TASK TO COMPLETE: Within the entries below, the lines from the one with "the selective superiorities" through the one with "using variables through" are to be set down exactly, both ends kept.

(Dataset entries)

________________________________________

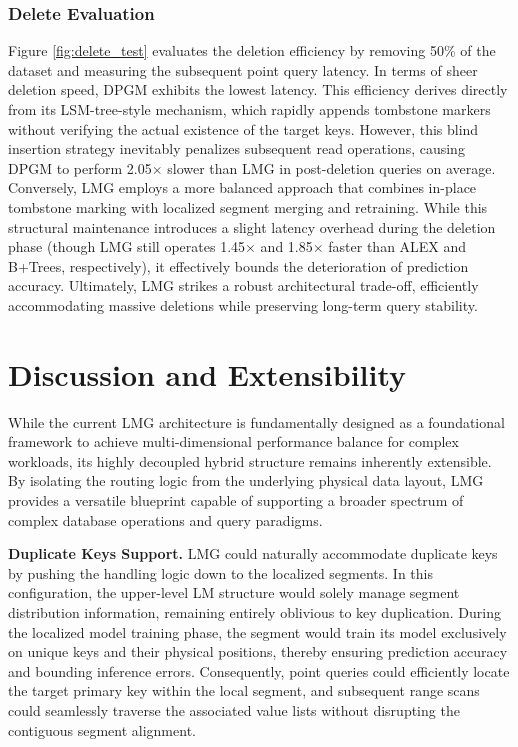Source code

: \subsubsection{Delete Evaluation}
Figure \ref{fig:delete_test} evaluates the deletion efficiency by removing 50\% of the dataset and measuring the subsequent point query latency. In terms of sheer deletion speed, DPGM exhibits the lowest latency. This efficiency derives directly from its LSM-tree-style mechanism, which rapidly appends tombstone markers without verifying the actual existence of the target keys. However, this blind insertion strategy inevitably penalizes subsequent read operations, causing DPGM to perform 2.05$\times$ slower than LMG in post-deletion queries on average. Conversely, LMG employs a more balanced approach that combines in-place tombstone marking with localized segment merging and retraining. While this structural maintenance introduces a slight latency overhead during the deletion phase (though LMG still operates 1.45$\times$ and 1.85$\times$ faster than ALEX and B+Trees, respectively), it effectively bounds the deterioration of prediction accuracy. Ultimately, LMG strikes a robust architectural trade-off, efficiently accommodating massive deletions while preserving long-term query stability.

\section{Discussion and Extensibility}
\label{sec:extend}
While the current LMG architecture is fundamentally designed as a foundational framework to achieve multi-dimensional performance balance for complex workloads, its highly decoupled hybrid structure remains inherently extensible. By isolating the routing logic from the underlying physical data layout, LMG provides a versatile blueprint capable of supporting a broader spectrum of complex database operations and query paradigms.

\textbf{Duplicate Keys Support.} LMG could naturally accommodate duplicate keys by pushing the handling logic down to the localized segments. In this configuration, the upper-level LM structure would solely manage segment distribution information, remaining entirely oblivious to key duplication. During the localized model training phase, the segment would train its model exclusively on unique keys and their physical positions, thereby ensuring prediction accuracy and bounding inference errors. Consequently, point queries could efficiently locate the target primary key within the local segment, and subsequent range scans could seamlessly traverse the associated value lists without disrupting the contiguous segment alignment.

________________________________________

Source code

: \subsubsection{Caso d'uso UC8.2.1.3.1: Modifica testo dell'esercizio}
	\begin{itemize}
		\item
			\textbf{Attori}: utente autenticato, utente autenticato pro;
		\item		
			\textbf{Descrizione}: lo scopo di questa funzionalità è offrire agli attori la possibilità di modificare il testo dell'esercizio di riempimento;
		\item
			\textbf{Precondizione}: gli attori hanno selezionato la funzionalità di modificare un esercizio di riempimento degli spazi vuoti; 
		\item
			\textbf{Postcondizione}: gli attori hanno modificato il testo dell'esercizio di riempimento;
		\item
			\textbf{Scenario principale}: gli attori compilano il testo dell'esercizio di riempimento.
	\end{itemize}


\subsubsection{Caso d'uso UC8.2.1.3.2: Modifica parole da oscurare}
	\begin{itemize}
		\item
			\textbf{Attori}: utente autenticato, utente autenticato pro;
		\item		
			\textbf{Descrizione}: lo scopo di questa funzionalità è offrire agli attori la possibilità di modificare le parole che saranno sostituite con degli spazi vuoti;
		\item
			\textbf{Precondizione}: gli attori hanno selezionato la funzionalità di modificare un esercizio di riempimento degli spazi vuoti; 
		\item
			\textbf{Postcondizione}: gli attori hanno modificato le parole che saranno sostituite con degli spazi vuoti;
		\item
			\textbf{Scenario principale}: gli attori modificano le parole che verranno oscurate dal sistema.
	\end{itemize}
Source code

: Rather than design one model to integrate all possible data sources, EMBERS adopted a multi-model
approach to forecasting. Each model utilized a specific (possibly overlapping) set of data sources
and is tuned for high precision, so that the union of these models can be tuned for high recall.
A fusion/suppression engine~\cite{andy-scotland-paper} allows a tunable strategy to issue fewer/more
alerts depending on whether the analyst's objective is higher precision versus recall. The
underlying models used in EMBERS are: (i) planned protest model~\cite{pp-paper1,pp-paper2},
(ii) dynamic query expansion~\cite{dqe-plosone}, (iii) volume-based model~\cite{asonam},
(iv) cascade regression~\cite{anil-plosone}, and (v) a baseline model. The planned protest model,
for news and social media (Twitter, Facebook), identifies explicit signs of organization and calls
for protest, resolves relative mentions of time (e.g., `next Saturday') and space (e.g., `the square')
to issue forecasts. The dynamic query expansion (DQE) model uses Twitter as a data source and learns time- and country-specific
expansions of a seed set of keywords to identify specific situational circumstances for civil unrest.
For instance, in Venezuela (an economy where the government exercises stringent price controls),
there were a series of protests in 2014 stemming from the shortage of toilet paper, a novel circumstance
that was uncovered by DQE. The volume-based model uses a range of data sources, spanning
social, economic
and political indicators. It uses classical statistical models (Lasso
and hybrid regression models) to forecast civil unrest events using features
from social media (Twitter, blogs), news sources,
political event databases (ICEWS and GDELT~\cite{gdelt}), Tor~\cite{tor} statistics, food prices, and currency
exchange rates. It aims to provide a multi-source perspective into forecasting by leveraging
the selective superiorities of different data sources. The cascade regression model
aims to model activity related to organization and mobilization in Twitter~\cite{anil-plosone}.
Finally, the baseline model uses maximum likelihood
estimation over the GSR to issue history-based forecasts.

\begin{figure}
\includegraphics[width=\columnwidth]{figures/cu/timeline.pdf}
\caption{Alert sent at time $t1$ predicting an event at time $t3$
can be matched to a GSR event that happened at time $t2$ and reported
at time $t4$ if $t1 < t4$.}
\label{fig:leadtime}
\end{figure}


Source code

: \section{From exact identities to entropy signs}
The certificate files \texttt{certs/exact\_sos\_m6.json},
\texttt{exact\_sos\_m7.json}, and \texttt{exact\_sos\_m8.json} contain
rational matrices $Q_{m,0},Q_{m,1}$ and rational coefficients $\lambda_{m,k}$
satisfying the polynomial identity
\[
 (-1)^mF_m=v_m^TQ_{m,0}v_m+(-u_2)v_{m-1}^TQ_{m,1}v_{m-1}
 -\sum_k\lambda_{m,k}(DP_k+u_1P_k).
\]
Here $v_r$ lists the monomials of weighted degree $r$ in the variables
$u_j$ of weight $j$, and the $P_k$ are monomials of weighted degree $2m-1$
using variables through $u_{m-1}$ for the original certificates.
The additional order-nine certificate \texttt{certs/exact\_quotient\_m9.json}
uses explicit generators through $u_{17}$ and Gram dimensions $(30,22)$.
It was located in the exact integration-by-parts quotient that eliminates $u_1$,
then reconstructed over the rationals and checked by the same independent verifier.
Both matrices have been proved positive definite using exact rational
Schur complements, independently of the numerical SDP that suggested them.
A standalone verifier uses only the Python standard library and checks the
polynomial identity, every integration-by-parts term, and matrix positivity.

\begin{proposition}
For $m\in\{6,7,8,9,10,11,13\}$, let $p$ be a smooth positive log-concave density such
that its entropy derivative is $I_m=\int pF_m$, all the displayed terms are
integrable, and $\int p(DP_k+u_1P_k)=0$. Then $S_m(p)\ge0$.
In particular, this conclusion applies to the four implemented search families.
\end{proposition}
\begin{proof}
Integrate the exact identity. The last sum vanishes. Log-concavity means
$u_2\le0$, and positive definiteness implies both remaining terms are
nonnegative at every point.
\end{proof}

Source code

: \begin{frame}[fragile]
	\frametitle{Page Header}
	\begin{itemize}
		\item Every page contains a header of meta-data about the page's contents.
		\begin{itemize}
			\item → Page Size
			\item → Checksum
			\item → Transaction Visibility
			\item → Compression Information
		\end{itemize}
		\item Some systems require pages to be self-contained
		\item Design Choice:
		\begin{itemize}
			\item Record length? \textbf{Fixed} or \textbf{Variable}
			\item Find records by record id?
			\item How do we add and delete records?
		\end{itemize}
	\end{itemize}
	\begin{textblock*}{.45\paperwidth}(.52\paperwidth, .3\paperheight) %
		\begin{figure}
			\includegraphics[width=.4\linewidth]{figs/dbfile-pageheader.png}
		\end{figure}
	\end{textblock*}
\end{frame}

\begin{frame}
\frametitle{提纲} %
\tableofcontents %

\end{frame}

________________________________________

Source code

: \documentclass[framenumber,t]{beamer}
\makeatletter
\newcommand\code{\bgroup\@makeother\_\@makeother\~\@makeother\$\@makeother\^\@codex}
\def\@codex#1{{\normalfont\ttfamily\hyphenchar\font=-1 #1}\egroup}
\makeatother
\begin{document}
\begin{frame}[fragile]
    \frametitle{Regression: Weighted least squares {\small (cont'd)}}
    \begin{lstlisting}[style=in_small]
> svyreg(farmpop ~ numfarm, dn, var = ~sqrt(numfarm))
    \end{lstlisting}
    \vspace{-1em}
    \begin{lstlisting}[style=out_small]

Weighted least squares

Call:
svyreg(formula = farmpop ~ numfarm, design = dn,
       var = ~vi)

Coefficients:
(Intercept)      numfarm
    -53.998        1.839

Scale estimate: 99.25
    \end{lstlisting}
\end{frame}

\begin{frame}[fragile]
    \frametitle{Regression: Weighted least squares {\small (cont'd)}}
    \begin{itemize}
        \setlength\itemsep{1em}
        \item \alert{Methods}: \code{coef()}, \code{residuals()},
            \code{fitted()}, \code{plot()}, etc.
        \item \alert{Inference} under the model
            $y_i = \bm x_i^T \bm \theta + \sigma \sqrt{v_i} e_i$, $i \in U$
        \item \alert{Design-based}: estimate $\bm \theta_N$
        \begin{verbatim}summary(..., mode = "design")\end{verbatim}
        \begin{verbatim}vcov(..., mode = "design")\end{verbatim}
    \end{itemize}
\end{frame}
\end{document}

________________________________________

RESPONSE BELOW:
the selective superiorities of different data sources. The cascade regression model
aims to model activity related to organization and mobilization in Twitter~\cite{anil-plosone}.
Finally, the baseline model uses maximum likelihood
estimation over the GSR to issue history-based forecasts.

\begin{figure}
\includegraphics[width=\columnwidth]{figures/cu/timeline.pdf}
\caption{Alert sent at time $t1$ predicting an event at time $t3$
can be matched to a GSR event that happened at time $t2$ and reported
at time $t4$ if $t1 < t4$.}
\label{fig:leadtime}
\end{figure}


Source code

: \section{From exact identities to entropy signs}
The certificate files \texttt{certs/exact\_sos\_m6.json},
\texttt{exact\_sos\_m7.json}, and \texttt{exact\_sos\_m8.json} contain
rational matrices $Q_{m,0},Q_{m,1}$ and rational coefficients $\lambda_{m,k}$
satisfying the polynomial identity
\[
 (-1)^mF_m=v_m^TQ_{m,0}v_m+(-u_2)v_{m-1}^TQ_{m,1}v_{m-1}
 -\sum_k\lambda_{m,k}(DP_k+u_1P_k).
\]
Here $v_r$ lists the monomials of weighted degree $r$ in the variables
$u_j$ of weight $j$, and the $P_k$ are monomials of weighted degree $2m-1$
using variables through $u_{m-1}$ for the original certificates.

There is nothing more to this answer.